▶ **Work order**
Please transcribe exactly, and only, the lines of the data below between the line holding "# TrustVote System User Manual" and the line holding "- [Managing Voters](#managing-voters)", inclusive.

▶ **Working data**
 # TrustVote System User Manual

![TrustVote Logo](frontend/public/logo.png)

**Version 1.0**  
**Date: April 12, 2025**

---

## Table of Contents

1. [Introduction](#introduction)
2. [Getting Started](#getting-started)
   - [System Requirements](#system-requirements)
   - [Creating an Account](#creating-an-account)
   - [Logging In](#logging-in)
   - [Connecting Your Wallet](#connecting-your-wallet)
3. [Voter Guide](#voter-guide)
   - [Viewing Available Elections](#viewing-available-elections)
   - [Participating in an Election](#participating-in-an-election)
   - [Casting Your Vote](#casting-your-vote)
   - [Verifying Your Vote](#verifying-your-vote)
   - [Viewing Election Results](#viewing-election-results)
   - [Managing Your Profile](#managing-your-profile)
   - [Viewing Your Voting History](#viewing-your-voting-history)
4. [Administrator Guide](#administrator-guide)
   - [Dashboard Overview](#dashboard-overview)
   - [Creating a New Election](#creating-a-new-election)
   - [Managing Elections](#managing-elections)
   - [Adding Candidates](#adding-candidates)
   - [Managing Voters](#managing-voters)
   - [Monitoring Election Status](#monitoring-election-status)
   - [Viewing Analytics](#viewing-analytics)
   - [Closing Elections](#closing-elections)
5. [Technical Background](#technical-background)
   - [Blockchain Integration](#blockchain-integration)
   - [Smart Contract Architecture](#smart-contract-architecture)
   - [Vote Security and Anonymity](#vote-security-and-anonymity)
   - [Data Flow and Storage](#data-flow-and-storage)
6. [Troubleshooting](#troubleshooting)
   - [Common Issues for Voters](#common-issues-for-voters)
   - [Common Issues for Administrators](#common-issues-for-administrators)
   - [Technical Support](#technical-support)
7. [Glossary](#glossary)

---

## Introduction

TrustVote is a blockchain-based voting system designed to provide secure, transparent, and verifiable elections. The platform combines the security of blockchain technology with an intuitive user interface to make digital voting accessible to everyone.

* * *

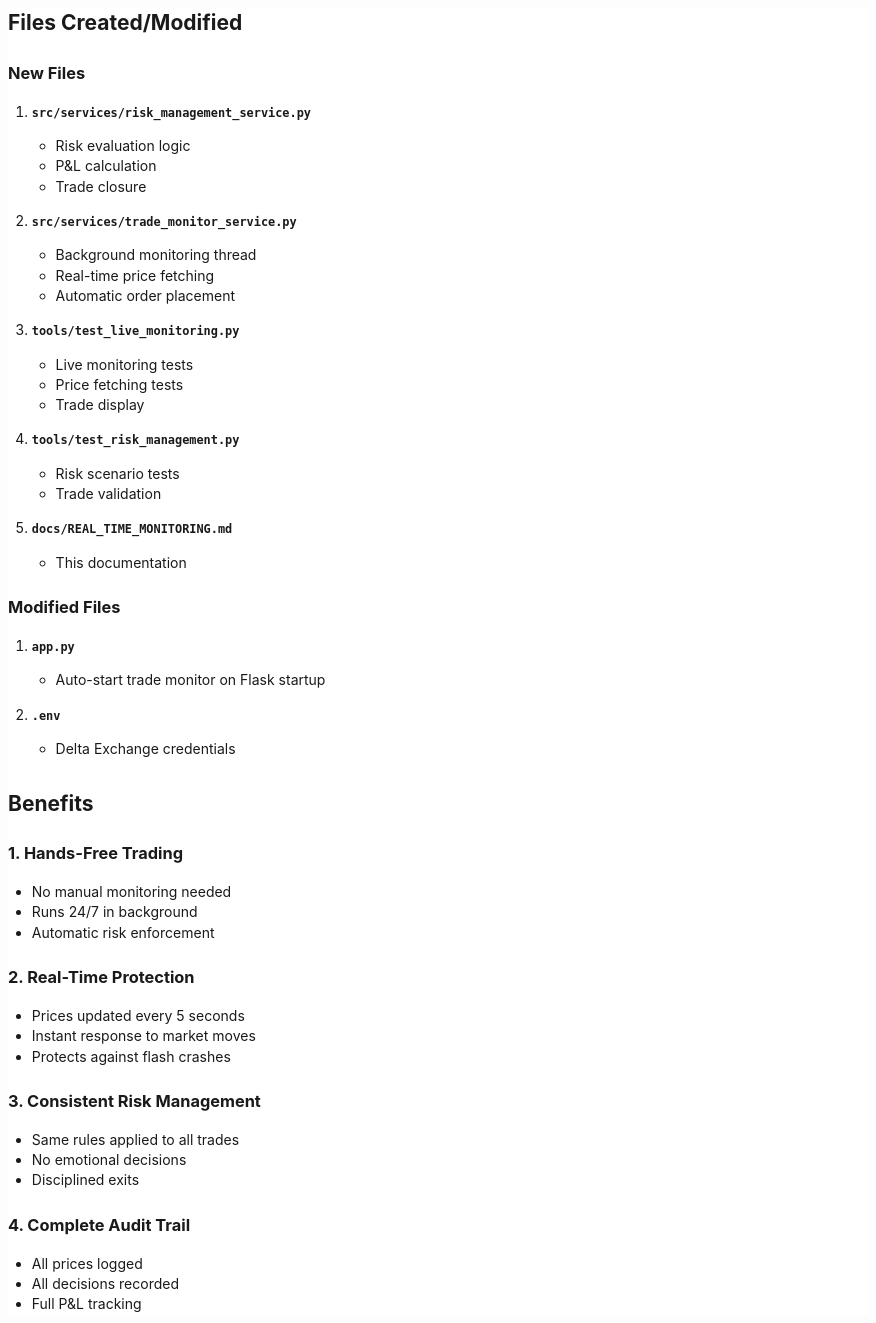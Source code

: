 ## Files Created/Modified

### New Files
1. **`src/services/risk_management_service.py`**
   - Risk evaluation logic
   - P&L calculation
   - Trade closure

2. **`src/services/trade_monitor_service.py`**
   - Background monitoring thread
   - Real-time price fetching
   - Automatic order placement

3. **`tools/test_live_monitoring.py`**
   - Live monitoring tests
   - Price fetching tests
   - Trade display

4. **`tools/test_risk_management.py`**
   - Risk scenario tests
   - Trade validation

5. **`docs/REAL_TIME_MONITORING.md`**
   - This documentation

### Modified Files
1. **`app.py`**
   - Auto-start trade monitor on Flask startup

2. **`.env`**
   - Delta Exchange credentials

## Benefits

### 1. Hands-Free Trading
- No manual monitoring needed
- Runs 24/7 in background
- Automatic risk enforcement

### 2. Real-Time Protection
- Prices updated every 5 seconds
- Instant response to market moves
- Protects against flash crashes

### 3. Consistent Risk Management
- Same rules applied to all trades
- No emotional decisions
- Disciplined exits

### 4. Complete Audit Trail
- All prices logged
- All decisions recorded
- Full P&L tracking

▶ **Task answer**
 # TrustVote System User Manual

![TrustVote Logo](frontend/public/logo.png)

**Version 1.0**  
**Date: April 12, 2025**

---

## Table of Contents

1. [Introduction](#introduction)
2. [Getting Started](#getting-started)
   - [System Requirements](#system-requirements)
   - [Creating an Account](#creating-an-account)
   - [Logging In](#logging-in)
   - [Connecting Your Wallet](#connecting-your-wallet)
3. [Voter Guide](#voter-guide)
   - [Viewing Available Elections](#viewing-available-elections)
   - [Participating in an Election](#participating-in-an-election)
   - [Casting Your Vote](#casting-your-vote)
   - [Verifying Your Vote](#verifying-your-vote)
   - [Viewing Election Results](#viewing-election-results)
   - [Managing Your Profile](#managing-your-profile)
   - [Viewing Your Voting History](#viewing-your-voting-history)
4. [Administrator Guide](#administrator-guide)
   - [Dashboard Overview](#dashboard-overview)
   - [Creating a New Election](#creating-a-new-election)
   - [Managing Elections](#managing-elections)
   - [Adding Candidates](#adding-candidates)
   - [Managing Voters](#managing-voters)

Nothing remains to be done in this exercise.